- _Problem description_
Please repeat exactly the lines below from the one containing "# HTML-Semantics" down to the one containing "An important aspect", both included, and nothing else.

- _Data for this exercise_
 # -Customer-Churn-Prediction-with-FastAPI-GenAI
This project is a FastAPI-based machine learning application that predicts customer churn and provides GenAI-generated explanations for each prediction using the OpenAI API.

...

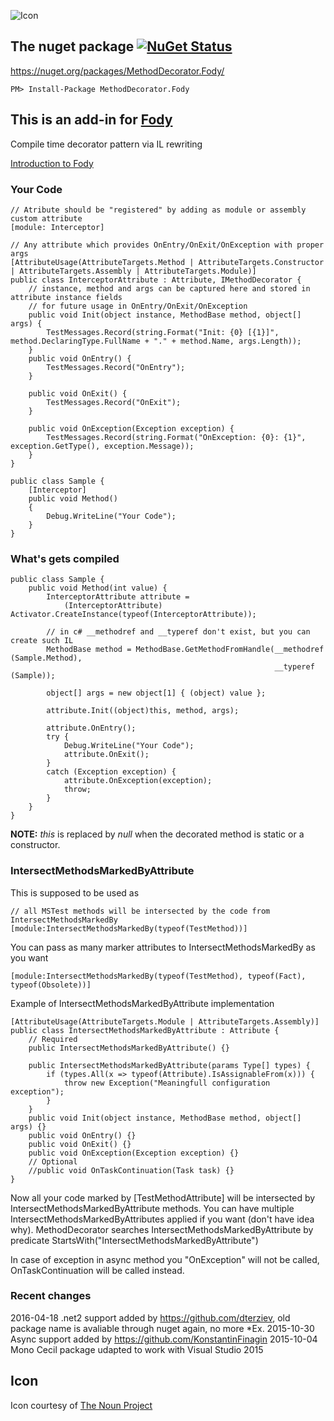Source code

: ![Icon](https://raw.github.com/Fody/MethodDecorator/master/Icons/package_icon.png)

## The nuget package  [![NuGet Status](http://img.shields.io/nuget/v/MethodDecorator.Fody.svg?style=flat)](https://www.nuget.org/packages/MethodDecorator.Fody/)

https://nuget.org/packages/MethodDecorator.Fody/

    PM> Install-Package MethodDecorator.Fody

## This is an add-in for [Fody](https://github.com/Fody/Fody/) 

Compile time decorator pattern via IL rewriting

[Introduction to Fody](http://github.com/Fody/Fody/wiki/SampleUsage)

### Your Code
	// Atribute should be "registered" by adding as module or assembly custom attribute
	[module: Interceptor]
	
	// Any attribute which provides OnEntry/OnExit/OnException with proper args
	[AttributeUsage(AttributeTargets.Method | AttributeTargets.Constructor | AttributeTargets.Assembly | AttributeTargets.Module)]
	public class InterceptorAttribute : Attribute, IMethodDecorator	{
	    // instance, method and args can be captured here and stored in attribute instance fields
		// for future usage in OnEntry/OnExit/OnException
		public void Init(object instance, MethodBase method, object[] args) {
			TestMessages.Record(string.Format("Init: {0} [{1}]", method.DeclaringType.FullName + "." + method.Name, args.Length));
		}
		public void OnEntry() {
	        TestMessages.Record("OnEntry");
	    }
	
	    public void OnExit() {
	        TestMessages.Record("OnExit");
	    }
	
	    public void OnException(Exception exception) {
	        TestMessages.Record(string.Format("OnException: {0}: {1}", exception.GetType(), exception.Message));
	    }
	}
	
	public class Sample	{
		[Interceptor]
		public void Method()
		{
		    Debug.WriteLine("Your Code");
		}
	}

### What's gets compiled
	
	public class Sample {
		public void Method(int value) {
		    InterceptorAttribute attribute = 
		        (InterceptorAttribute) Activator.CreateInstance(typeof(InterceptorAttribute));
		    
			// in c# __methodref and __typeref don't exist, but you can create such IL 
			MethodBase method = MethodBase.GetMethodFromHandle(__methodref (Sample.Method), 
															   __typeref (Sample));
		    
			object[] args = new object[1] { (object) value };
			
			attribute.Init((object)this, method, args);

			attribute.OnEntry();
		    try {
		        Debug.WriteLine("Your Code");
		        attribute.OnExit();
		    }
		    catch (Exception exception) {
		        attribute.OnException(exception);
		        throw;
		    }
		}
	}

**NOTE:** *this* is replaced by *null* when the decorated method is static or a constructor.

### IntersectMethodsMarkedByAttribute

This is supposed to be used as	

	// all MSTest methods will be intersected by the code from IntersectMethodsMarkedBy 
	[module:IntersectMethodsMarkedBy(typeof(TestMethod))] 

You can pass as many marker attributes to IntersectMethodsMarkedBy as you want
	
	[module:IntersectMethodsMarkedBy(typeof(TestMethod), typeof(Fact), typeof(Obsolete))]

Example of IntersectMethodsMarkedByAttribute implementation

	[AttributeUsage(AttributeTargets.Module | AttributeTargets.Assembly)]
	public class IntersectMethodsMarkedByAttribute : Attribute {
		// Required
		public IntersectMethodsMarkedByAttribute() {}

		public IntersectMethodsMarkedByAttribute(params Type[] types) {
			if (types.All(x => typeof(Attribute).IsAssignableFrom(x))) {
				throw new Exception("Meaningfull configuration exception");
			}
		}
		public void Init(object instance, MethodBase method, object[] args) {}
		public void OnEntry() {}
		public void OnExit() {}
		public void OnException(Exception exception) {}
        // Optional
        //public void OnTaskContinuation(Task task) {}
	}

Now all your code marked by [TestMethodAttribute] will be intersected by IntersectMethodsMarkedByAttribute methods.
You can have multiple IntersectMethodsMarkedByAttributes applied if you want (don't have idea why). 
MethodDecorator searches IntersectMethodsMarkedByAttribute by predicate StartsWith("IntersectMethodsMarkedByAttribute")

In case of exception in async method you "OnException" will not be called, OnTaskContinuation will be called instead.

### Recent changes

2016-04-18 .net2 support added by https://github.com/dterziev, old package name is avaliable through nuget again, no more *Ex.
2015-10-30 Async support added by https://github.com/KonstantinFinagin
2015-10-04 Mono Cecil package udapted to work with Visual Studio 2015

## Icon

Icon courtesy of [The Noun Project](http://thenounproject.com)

==

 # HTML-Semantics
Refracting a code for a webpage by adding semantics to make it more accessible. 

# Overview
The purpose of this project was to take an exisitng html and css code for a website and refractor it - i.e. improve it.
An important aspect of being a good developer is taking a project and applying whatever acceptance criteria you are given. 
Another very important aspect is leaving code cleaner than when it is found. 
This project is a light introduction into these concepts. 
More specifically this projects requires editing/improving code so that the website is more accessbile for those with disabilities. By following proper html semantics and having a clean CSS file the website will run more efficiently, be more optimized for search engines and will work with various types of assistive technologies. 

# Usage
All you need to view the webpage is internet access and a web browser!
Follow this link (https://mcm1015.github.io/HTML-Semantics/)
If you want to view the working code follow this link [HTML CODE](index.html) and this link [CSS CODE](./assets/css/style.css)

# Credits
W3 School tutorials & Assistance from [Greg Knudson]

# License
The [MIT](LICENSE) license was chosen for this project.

- _Answer section_
 # HTML-Semantics
Refracting a code for a webpage by adding semantics to make it more accessible. 

# Overview
The purpose of this project was to take an exisitng html and css code for a website and refractor it - i.e. improve it.
An important aspect of being a good developer is taking a project and applying whatever acceptance criteria you are given. 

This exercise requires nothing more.